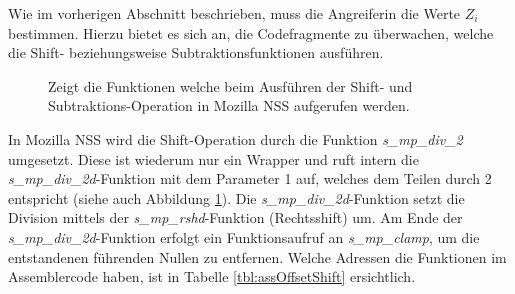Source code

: Wie im vorherigen Abschnitt beschrieben, muss die Angreiferin die Werte $Z_i$ bestimmen.
Hierzu bietet es sich an, die Codefragmente zu überwachen, welche die Shift- beziehungsweise Subtraktionsfunktionen ausführen.

\begin{figure}[h]
\centering
\begin{scaletikzpicturetowidth}{\textwidth}
\end{scaletikzpicturetowidth}
\caption{Zeigt die Funktionen welche beim Ausführen der Shift- und Subtraktions-Operation in Mozilla NSS aufgerufen werden.}
\label{fig:GCDcallstack}
\end{figure}

In Mozilla NSS wird die Shift-Operation durch die Funktion \textit{s_mp_div_2} umgesetzt.
Diese ist wiederum nur ein Wrapper und ruft intern die \textit{s_mp_div_2d}-Funktion mit dem Parameter 1 auf, welches dem Teilen durch 2 entspricht (siehe auch Abbildung \ref{fig:GCDcallstack}).
Die \textit{s_mp_div_2d}-Funktion setzt die Division mittels der \textit{s_mp_rshd}-Funktion (Rechtsshift) um. 
Am Ende der \textit{s_mp_div_2d}-Funktion erfolgt ein Funktionsaufruf an \textit{s_mp_clamp}, um die entstandenen führenden Nullen zu entfernen.
Welche Adressen die Funktionen im Assemblercode haben, ist in Tabelle \ref{tbl:assOffsetShift} ersichtlich.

_ABOUT THIS TASK_:
Work out how many lines contain the word "Mozilla" in the records, and answer with the number only.

_SOLVED EXERCISE_:
2